◆ **TASK ITEM**: Everything from the line with "Feign client, Ribbon." to the line with "One of the most" in the listing below, both lines included, needs to be copied exactly, apart from the pictures.

══════

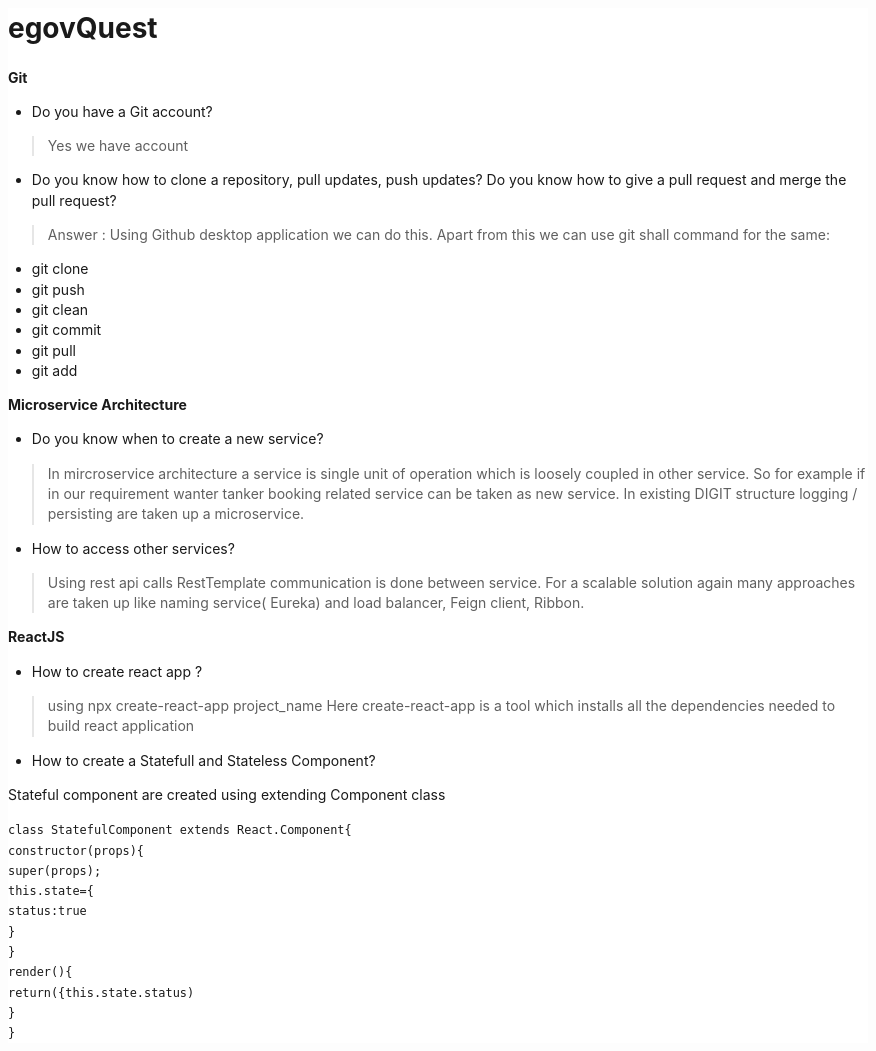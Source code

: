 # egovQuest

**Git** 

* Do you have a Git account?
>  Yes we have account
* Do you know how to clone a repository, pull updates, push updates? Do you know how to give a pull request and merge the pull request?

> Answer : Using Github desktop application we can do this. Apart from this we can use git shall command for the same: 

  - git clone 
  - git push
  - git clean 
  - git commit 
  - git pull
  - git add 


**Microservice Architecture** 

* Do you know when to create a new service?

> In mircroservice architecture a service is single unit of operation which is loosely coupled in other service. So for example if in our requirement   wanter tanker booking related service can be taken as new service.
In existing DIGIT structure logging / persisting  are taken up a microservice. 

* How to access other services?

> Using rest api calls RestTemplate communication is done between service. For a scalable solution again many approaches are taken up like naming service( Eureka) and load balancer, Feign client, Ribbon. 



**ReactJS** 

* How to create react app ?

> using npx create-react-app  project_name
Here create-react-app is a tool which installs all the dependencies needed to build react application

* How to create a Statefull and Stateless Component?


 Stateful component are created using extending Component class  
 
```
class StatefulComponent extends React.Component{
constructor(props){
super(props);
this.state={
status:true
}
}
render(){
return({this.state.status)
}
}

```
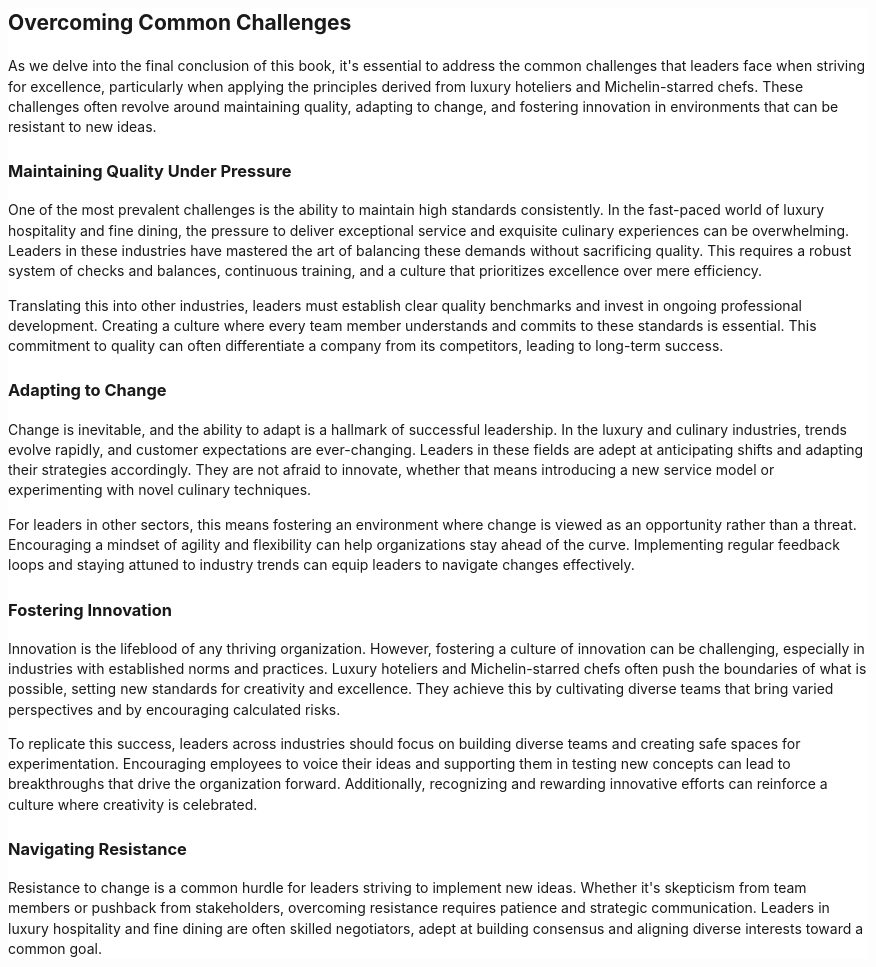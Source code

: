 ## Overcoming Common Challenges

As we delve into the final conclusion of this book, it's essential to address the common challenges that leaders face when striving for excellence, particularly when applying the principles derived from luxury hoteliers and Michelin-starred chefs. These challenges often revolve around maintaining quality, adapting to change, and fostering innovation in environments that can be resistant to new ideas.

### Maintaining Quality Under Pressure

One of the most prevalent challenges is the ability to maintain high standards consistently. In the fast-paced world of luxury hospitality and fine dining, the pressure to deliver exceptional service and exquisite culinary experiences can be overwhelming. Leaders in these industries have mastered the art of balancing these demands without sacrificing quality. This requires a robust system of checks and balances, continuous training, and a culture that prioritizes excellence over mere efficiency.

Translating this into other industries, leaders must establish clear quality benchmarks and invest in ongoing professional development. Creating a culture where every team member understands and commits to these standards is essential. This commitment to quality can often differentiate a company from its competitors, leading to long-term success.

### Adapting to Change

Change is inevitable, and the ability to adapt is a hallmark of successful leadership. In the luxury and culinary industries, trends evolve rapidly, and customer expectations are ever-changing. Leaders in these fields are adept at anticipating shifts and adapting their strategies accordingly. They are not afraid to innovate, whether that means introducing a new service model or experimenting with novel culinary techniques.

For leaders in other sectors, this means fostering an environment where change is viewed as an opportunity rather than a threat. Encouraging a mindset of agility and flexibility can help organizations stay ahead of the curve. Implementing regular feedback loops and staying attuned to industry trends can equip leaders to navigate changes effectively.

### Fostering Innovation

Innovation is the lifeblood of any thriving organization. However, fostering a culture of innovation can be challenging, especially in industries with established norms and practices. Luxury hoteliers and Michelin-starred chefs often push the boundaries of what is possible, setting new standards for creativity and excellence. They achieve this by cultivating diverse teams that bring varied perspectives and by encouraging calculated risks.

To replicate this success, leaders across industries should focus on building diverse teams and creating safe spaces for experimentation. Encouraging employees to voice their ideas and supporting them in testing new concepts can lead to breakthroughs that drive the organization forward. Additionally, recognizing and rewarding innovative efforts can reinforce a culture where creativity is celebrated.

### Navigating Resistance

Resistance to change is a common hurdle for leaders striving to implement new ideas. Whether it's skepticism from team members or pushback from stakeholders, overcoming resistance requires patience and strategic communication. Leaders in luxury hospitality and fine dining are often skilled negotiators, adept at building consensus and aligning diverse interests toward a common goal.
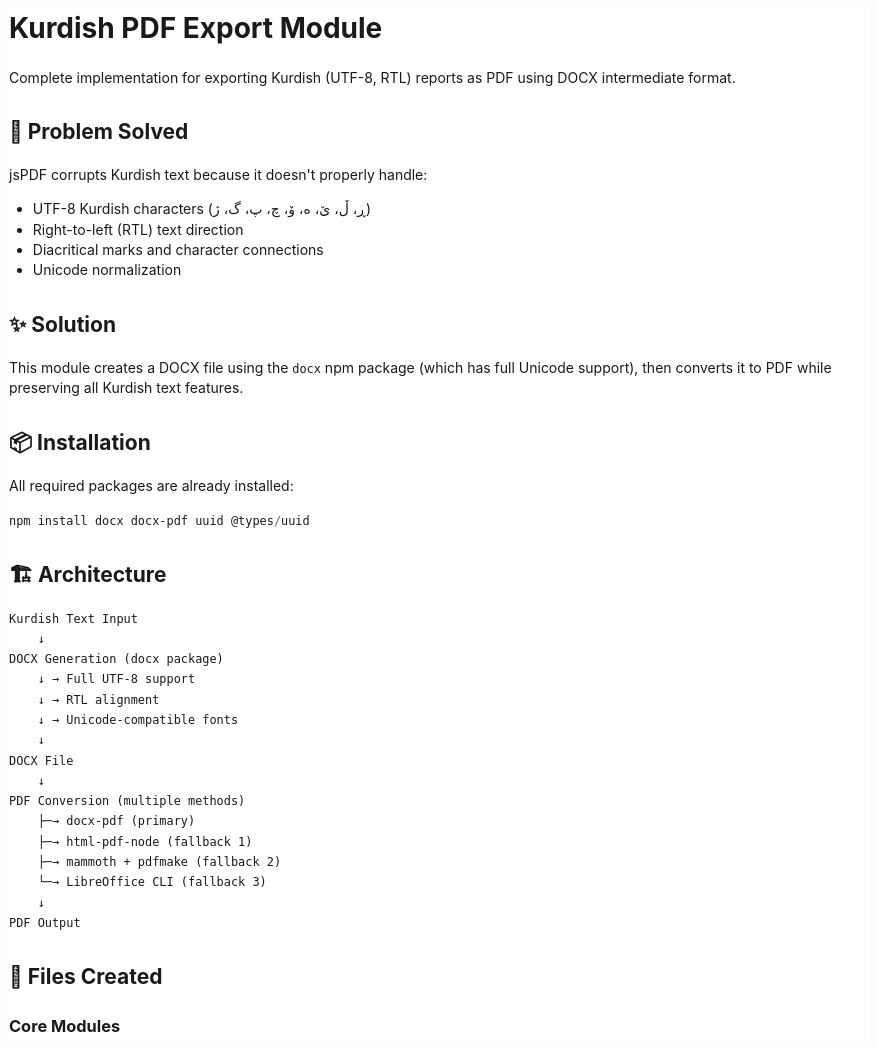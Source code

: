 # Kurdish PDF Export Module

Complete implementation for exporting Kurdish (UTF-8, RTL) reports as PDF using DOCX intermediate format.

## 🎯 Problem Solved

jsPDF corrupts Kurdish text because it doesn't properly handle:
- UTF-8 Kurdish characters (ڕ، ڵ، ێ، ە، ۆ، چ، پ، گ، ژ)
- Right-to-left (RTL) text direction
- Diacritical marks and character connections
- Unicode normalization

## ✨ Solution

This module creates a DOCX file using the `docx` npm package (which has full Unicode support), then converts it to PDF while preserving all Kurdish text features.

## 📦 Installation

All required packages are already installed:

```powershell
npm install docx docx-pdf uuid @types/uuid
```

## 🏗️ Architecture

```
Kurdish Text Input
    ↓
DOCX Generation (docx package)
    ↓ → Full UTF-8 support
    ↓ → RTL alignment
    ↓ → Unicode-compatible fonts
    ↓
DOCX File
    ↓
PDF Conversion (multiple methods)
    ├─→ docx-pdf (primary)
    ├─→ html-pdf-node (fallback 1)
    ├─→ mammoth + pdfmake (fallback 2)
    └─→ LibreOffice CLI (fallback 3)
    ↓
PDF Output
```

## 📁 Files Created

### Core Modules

══════

◆ **ANSWER SPACE**:
> Using rest api calls RestTemplate communication is done between service. For a scalable solution again many approaches are taken up like naming service( Eureka) and load balancer, Feign client, Ribbon. 



**ReactJS** 

* How to create react app ?

> using npx create-react-app  project_name
Here create-react-app is a tool which installs all the dependencies needed to build react application

* How to create a Statefull and Stateless Component?


 Stateful component are created using extending Component class  
 
```
class StatefulComponent extends React.Component{
constructor(props){
super(props);
this.state={
status:true
}
}
render(){
return({this.state.status)
}
}

```
Source code

: ## Overcoming Common Challenges

As we delve into the final conclusion of this book, it's essential to address the common challenges that leaders face when striving for excellence, particularly when applying the principles derived from luxury hoteliers and Michelin-starred chefs. These challenges often revolve around maintaining quality, adapting to change, and fostering innovation in environments that can be resistant to new ideas.

### Maintaining Quality Under Pressure

One of the most prevalent challenges is the ability to maintain high standards consistently. In the fast-paced world of luxury hospitality and fine dining, the pressure to deliver exceptional service and exquisite culinary experiences can be overwhelming. Leaders in these industries have mastered the art of balancing these demands without sacrificing quality. This requires a robust system of checks and balances, continuous training, and a culture that prioritizes excellence over mere efficiency.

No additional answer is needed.